A couple of years ago our crazy electrical guy made a full rotation potentiometer by cracking it open and cutting off the stop. (Not recommended, you can screw things up by putting voltage across a shorted potentiometer)

There are ways to use optical sensors to encode position rather than motion.

Did you try using a 10-turn pot?

We had 5-turn pots, so 2.5 turns in either direction. 10 turns might have been better, but I still think we would have broken a few (and, of course, we would have had lower resolution - but I’m not sure that would have been significant).

There are a couple of things that teams can do to use a standard 270 degree pot without breaking it. You can easily use a couple of nylon gears (from Small Parts) to couple the pot to your steering mechanism. You can mechanically limit the travel of your crab so that you stop turning before the pot is broken or you can spend some money and buy a continuous pot.
But dpick, as you can see, no one is telling you to do crab without a pot. There is no way for the robot or the driver to know that the crab system has actually gone where the driver has told it to go or for the software to get it back to driving forward.

Why not an absolute encoder? (Like this.)

Is there any functional difference between a pot and an absolute encoder? (I realize that they are different internally.) Why would someone use one over the other (for low speed applications, eg arms, steering)? Is there a reason teams use encoders that give counts instead of absolute encoders on higher speed applications (wheels)?

Yes, the most significant advantage of this encoder is its free rotating shaft.

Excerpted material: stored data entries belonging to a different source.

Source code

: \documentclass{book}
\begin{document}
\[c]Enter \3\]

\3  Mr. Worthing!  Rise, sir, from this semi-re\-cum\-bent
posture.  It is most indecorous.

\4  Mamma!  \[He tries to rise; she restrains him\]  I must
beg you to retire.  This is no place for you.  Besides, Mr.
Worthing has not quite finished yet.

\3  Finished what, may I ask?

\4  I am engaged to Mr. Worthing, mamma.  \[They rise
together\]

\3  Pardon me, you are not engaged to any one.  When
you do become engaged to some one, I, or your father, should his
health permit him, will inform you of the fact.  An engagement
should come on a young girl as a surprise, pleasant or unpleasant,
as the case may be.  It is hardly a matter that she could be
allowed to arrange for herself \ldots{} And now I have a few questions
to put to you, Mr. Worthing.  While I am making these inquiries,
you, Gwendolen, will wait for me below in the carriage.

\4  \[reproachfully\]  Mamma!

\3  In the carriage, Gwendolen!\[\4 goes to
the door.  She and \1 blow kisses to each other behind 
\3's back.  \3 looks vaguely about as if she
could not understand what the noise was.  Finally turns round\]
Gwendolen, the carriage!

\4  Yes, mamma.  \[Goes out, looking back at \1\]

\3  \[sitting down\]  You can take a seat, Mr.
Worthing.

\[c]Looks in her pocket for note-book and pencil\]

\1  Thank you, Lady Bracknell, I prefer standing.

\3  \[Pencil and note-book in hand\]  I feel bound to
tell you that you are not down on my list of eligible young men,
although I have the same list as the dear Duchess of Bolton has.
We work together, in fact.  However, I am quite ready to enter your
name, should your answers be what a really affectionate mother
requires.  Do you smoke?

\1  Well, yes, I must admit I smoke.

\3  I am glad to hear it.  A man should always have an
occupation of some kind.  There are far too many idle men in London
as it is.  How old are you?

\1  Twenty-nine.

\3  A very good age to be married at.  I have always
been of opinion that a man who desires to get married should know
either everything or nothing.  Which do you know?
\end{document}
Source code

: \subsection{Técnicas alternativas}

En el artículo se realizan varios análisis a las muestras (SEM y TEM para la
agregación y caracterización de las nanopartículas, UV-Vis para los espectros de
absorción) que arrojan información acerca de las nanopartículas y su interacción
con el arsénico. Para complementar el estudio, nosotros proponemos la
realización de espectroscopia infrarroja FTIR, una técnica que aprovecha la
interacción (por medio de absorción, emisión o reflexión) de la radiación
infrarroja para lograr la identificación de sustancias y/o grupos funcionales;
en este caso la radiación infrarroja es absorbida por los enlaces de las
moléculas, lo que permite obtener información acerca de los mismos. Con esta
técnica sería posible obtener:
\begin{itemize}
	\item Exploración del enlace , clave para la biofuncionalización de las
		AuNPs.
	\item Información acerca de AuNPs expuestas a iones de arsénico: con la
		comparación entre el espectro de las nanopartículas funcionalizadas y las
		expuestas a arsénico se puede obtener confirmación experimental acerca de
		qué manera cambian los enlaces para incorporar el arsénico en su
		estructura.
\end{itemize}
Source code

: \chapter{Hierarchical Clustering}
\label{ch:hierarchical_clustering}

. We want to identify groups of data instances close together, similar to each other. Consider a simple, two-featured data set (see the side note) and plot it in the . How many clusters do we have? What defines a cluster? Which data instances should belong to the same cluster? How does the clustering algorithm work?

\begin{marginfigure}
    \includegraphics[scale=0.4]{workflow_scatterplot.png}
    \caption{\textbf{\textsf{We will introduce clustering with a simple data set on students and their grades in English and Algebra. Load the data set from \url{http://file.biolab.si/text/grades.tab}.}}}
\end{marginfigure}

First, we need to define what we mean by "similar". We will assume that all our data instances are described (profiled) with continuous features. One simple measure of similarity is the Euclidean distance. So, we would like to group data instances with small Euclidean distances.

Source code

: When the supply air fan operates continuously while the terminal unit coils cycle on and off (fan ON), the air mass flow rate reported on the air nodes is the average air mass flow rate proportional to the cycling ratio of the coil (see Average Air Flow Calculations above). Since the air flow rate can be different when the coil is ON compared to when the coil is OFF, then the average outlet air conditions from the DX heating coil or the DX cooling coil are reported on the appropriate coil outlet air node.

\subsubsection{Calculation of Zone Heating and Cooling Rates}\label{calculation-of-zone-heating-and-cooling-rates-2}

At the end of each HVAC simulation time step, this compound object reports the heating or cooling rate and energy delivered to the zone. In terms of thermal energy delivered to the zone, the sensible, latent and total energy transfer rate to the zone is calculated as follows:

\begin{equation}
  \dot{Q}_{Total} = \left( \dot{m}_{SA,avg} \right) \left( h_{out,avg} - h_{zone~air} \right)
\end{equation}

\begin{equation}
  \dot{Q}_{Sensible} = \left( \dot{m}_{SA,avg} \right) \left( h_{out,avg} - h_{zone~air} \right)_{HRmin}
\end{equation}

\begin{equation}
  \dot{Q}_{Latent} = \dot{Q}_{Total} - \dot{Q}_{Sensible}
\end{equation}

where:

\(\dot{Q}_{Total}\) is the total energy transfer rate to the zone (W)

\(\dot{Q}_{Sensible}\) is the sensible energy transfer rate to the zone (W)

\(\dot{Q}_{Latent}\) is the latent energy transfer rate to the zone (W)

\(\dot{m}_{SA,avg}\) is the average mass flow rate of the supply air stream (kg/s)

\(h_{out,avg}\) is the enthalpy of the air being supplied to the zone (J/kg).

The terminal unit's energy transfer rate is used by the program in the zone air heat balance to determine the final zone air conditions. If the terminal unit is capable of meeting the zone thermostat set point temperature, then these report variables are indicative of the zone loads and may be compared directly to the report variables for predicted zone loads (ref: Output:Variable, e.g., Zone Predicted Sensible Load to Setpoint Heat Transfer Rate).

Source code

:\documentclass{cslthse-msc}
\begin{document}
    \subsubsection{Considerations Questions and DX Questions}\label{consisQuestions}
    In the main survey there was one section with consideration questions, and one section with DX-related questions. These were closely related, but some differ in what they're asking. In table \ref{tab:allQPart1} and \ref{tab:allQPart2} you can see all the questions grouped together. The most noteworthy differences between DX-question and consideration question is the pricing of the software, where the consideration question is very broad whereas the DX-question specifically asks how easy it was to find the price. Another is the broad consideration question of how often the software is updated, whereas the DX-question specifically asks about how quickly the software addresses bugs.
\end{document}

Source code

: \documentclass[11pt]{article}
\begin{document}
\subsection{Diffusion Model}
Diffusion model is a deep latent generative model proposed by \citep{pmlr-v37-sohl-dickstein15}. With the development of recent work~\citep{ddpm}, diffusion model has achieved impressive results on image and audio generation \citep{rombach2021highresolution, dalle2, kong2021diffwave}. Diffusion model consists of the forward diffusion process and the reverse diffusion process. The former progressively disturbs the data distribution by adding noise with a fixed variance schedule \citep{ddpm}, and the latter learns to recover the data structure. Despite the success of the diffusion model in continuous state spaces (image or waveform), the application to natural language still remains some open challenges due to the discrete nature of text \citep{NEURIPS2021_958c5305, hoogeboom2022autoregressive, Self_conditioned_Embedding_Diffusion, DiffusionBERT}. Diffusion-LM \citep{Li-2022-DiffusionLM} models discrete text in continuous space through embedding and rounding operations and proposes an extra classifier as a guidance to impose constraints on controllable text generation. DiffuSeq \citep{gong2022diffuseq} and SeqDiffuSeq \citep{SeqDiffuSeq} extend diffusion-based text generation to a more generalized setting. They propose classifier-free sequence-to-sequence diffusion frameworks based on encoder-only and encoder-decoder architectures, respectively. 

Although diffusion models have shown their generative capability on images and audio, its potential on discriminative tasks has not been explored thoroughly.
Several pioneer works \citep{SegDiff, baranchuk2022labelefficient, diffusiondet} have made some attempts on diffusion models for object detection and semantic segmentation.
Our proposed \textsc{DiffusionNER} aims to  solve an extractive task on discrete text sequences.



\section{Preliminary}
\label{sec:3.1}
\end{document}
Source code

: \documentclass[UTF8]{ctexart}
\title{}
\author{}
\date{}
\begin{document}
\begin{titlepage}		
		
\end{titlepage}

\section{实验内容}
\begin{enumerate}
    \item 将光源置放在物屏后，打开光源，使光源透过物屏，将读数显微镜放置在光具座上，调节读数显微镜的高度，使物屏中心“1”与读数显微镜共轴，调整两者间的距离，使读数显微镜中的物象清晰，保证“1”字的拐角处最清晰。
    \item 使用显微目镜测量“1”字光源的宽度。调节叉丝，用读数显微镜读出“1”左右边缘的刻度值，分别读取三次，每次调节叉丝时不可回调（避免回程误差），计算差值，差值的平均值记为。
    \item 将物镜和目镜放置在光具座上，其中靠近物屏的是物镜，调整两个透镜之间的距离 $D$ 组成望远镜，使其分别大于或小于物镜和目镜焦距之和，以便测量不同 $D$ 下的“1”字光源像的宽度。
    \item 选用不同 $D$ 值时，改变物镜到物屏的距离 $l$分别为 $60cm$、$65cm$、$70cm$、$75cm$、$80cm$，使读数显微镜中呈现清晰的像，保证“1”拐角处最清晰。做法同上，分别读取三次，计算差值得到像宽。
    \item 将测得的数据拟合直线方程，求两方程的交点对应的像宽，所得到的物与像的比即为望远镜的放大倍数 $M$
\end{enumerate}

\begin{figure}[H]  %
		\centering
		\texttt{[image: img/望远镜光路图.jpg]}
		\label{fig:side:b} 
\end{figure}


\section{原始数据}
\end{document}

Plus it costs about the same as a 10 turn precision pot without the potential for value shifting due to vibration or temperature.

One possible reason to use raw quadrature input is to “count” beyond 1 revolution.

The source of this encoder USDigital has several other devices which can emulate pots by actively providing an analog voltage “incremented or decremented” by a quadrature pulse train (edac2) or an analog voltage feedback of the rate of pulses per second(etach2).

Additionally these devices incorporate the ability to self calibrate via a precise index marker pulse.

By selecting your counts per revolution carefully you can tailor the precision of the output to the neccessary resolution.

Don’t be afraid of potentiometers. Do use the correct value (I think 2.5k is the best match for the RC - or is it 5k??). Linear taper, as eshteyn noted, is what you need.

Connect a pot to the RC - one end to red, the other end to black, and the center to white, hooked up to an analog input - and get a feel for what kind of information you can get from it. You will see values in the range of 0 to 1023, varying linearly (linear taper, remember?) with rotational position.

Pots are available with 360 degree rotation, but these often have a small dead zone, where no signal is available.

Absolute encoders are great, can get costly (Mouser 594-601-1045 is one example, $60, get the connector wire too), but feature true 360 rotation, no dead zone, reliability and precision.

Multi-turn post can be a good solution, but you can eventually run out of turns if you don’t enforce some kind of discipline on which way the wheels turn.

Running without pots (or similar) will lead to astoundingly poor performance.